Hanlin Zhang is a CS PhD student at Harvard ML Foundations Group, and is advised by Sham Kakade. He is interested in foundations and social implications of machine learning. He received his Master’s degree in Machine Learning at Carnegie Mellon University and Bachelor’s degree in Computer Science from South China University of Technology.

Depen Morwani is a third-year PhD student in the ML Foundations group Harvard, advised by Boaz Barak and Sham Kakade. His research focuses on understanding the inductive bias of optimization algorithms in deep learning, and utilizing it for developing better optimization algorithms. He completed his Master’s degree at the Indian Institute of Technology, Madras.

Nikhil Vyas is a Postdoctoral Research Fellow at Harvard’s School of Engineering and Applied Sciences. Before Harvard, he received his PhD from MIT in theoretical computer science. Vyas’ current research focuses on improving and understanding deep learning. He is interested in the topics of improving efficiency of neural network optimization, scaling laws, and understanding feature learning in neural networks.

Jingfeng Wu is a Postdoctoral Fellow at the Simons Institute at UC Berkeley. He is a part of the NSF/Simons Collaboration on the Theoretical Foundations of Deep Learning. He obtained his PhD in Computer Science at Johns Hopkins University, advised by Vladimir Braverman, and Bachelor’s and Master’s degrees at Peking University.

Difan Zou is an Assistant Professor in the Department of Computer Science at The University of Hong Kong and The HKU Musketeers Foundation Institute of Data Science. He is interested in machine learning, stochastic optimization, and graph learning, with a special focus on the theoretical/empirical understanding (or Physics) of deep learning (especially foundation models).
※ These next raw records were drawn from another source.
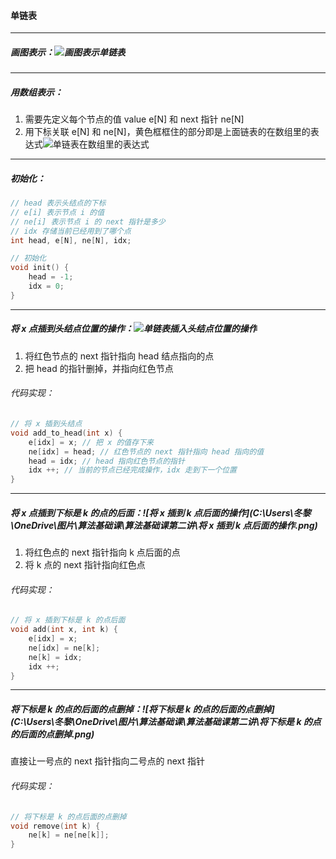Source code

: #### 单链表

----------

##### 画图表示：![画图表示单链表](C:\Users\冬黎\OneDrive\图片\算法基础课\算法基础课第二讲\画图表示单链表.png)

------------------

##### 用数组表示：

1. 需要先定义每个节点的值 value e[N] 和 next 指针 ne[N]
2. 用下标关联 e[N] 和 ne[N]，黄色框框住的部分即是上面链表的在数组里的表达式![单链表在数组里的表达式](C:\Users\冬黎\OneDrive\图片\算法基础课\算法基础课第二讲\单链表在数组里的表达式.png)

-------------

##### 初始化：

```c++
// head 表示头结点的下标
// e[i] 表示节点 i 的值
// ne[i] 表示节点 i 的 next 指针是多少
// idx 存储当前已经用到了哪个点
int head, e[N], ne[N], idx;

// 初始化
void init() {
    head = -1;
    idx = 0;
}
```

---------------

##### 将 x 点插到头结点位置的操作：![单链表插入头结点位置的操作](C:\Users\冬黎\OneDrive\图片\算法基础课\算法基础课第二讲\单链表插入头结点位置的操作.png)

1. 将红色节点的 next 指针指向 head 结点指向的点
2. 把 head 的指针删掉，并指向红色节点

###### 代码实现：

```c++
// 将 x 插到头结点
void add_to_head(int x) {
    e[idx] = x; // 把 x 的值存下来
    ne[idx] = head; // 红色节点的 next 指针指向 head 指向的值
    head = idx; // head 指向红色节点的指针
    idx ++; // 当前的节点已经完成操作，idx 走到下一个位置
}
```

---------

##### 将 x 点插到下标是 k 的点的后面：![将 x 插到 k 点后面的操作](C:\Users\冬黎\OneDrive\图片\算法基础课\算法基础课第二讲\将 x 插到 k 点后面的操作.png)

1. 将红色点的 next 指针指向 k 点后面的点
2. 将 k 点的 next 指针指向红色点

###### 代码实现：

```c++
// 将 x 插到下标是 k 的点后面
void add(int x, int k) {
    e[idx] = x;
    ne[idx] = ne[k];
    ne[k] = idx;
    idx ++;
}
```

--------

##### 将下标是 k 的点的后面的点删掉：![将下标是 k 的点的后面的点删掉](C:\Users\冬黎\OneDrive\图片\算法基础课\算法基础课第二讲\将下标是 k 的点的后面的点删掉.png)

直接让一号点的 next 指针指向二号点的 next 指针

###### 代码实现：

```c++
// 将下标是 k 的点后面的点删掉
void remove(int k) {
    ne[k] = ne[ne[k]];
}
```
Udaya Ghai is a Senior Machine Learning Scientist at Amazon, where his research focuses on applying reinforcement learning to supply chain optimization. He is interested in theory and algorithms for machine learning, particularly reinforcement learning, control, optimization (convex and non-convex), and online learning. He completed his PhD in Computer Science at Princeton under the supervision of Professor Elad Hazan, where they worked at the intersection of online learning and control theory.

Dean Foster is the Marie and Joseph Melone Professor Emeritus of Statistics at the University of Pennsylvania Wharton School of Business. He received his PhD from the University of Maryland.

Sham Kakade joined the Harvard University faculty in spring 2022. He works on the mathematical foundations of machine learning and AI. He also focuses on the design of provably efficient and practical algorithms that are relevant for a broad range of paradigms. He earned his PhD at the Gatsby Computational Neuroscience Unit at the University College London and came to Harvard from the University of Washington, where he was a professor in computer science and statistics. He has also been a principal research scientist at Microsoft Research in New England and New York City.